You actually have noticeable banding in both images.
This can occur due to quantization.
Inside your shader, your local variables can be stored at floating point precision, able to represent differences in light intensity to a precision of \$\pm 2^{-24}\$ or better. But when you blend that result into a low dynamic range buffer that's storing just 8 bits per channel, you're limited to a precision of \$\pm 2^{-9}\$ - that's a lot more coarse, so some rounding has to happen.
Worse, when you render your next pass and try to blend the result, you need to read the previously rounded value, modify it, then round it again - so the rounding errors can stack up and get worse. (And sRGB vs linear conversions complicate this further)
Where a pixel that was just a little too dark to round up buts up against a pixel that was just a little too light to round down, you get a line - a visible step up in colour or intensity.
One robust fix is to use an HDR render target in a floating point format, so you can maintain your precision through multiple rounds of blending, and then resolve to a low dynamic range in a single pass at the end when presenting the finished frame.
This also costs a substantial amount of bandwidth, but it comes with other benefits, like being able to render high-contrast scenes with realistically bright hot spots on lights - something we usually have to compromise on to fit within the LDR limits. Optical effects like exposure adaptation, bloom/glow, lens flares, after images, and motion blur are all a little easier to implement correctly in HDR, whereas we sometimes have to cheat them to compensate for the clamped intensity range in LDR.
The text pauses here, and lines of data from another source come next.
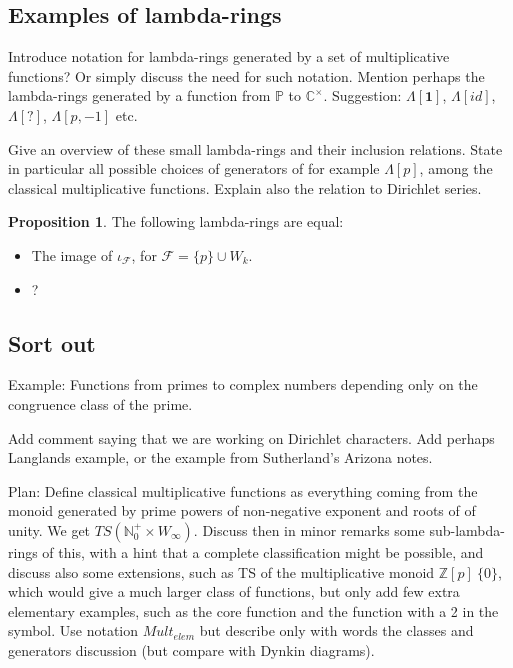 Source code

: \documentclass[a4paper]{article}
\theoremstyle{definition}
\newtheorem{proposition}[theorem]{Proposition}
\theoremstyle{remark}
\begin{document}
\subsection{Examples of lambda-rings}

Introduce notation for lambda-rings generated by a set of multiplicative functions? Or simply discuss the need for such notation. Mention perhaps the lambda-rings generated by a function from $\mathbb{P}$ to $\mathbb{C}^{\times}$. Suggestion: $\Lambda[\mathbf{1}]$, $\Lambda[id]$, $\Lambda[?]$, $\Lambda[p, -1]$ etc. 

Give an overview of these small lambda-rings and their inclusion relations. State in particular all possible choices of generators of for example $\Lambda[p]$, among the classical multiplicative functions. Explain also the relation to Dirichlet series.

\begin{proposition}
The following lambda-rings are equal:
\begin{itemize}
\item The image of $\iota_{\mathcal{F}}$, for $\mathcal{F} = \{ p \} \cup W_k$. 
\item ?
\end{itemize}

\end{proposition}



\subsection{Sort out}

Example: Functions from primes to complex numbers depending only on the congruence class of the prime.

Add comment saying that we are working on Dirichlet characters. Add perhaps Langlands example, or the example from Sutherland's Arizona notes.


Plan: Define classical multiplicative functions as everything coming from the monoid generated by prime powers of non-negative exponent and roots of of unity. We get $TS(\mathbb{N}_0^{+} \times W_{\infty})$. Discuss then in minor remarks some sub-lambda-rings of this, with a hint that a complete classification might be possible, and discuss also some extensions, such as TS of the multiplicative monoid $\mathbb{Z}[p] \ \{0\}$, which would give a much larger class of functions, but only add few extra elementary examples, such as the core function and the function with a 2 in the symbol. Use notation $Mult_{elem}$ but describe only with words the classes and generators discussion (but compare with Dynkin diagrams). 
\end{document}
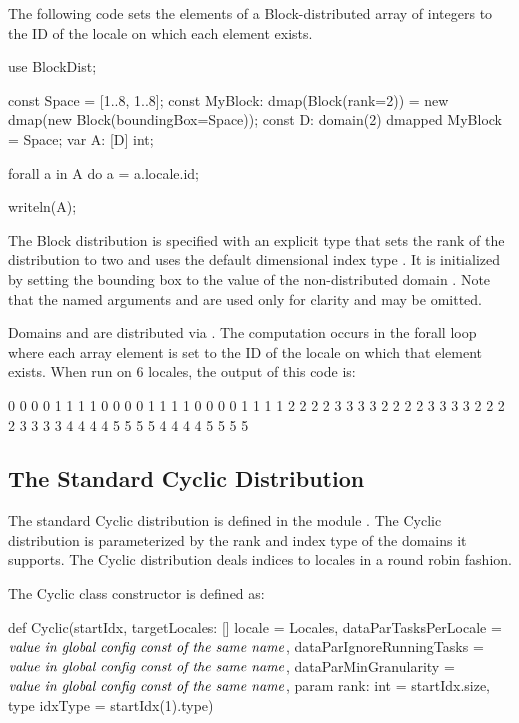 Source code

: \begin{example}
The following code sets the elements of a Block-distributed array of
integers to the ID of the locale on which each element exists.
\begin{chapel}
use BlockDist;

const Space = [1..8, 1..8];
const MyBlock: dmap(Block(rank=2)) = new dmap(new Block(boundingBox=Space));
const D: domain(2) dmapped MyBlock = Space;
var A: [D] int;

forall a in A do
  a = a.locale.id;

writeln(A);
\end{chapel}
The Block distribution  is specified with an explicit
type that sets the rank of the distribution to two and uses the
default dimensional index type .  It is initialized by
setting the bounding box to the value of the non-distributed domain
.  Note that the named arguments  and
 are used only for clarity and may be omitted.

Domains  and  are distributed via .  The
computation occurs in the forall loop where each array element is set
to the ID of the locale on which that element exists.  When run on 6
locales, the output of this code is:
\begin{chapel}
0 0 0 0 1 1 1 1
0 0 0 0 1 1 1 1
0 0 0 0 1 1 1 1
2 2 2 2 3 3 3 3
2 2 2 2 3 3 3 3
2 2 2 2 3 3 3 3
4 4 4 4 5 5 5 5
4 4 4 4 5 5 5 5
\end{chapel}
\end{example}

\subsection{The Standard Cyclic Distribution}
\label{Cyclic_Dist}
The standard Cyclic distribution is defined in the module .
The Cyclic distribution is parameterized by the rank and index type of
the domains it supports. The Cyclic distribution deals indices to locales
in a round robin fashion.

The Cyclic class constructor is defined as:
\begin{chapel}
def Cyclic(startIdx,
           targetLocales: [] locale = Locales,
           dataParTasksPerLocale = $\mbox{{\it value in global config const of the same name}}$,
           dataParIgnoreRunningTasks = $\mbox{{\it value in global config const of the same name}}$,
           dataParMinGranularity = $\mbox{{\it value in global config const of the same name}}$,
           param rank: int = startIdx.size,
           type idxType = startIdx(1).type)
\end{chapel}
If you can't afford HDR rendering in your case, then another common way to battle banding is to add dithering. This diffuses out the quantization errors so they don't all align in obvious bands and lines. And if you're using a temporal anti-aliasing pass, it can smooth out the resulting noise to give you the smooth blend you wanted. This is how Inside achieves its low-contrast gradients, and the developers have shared some details about their specific dithering techniques.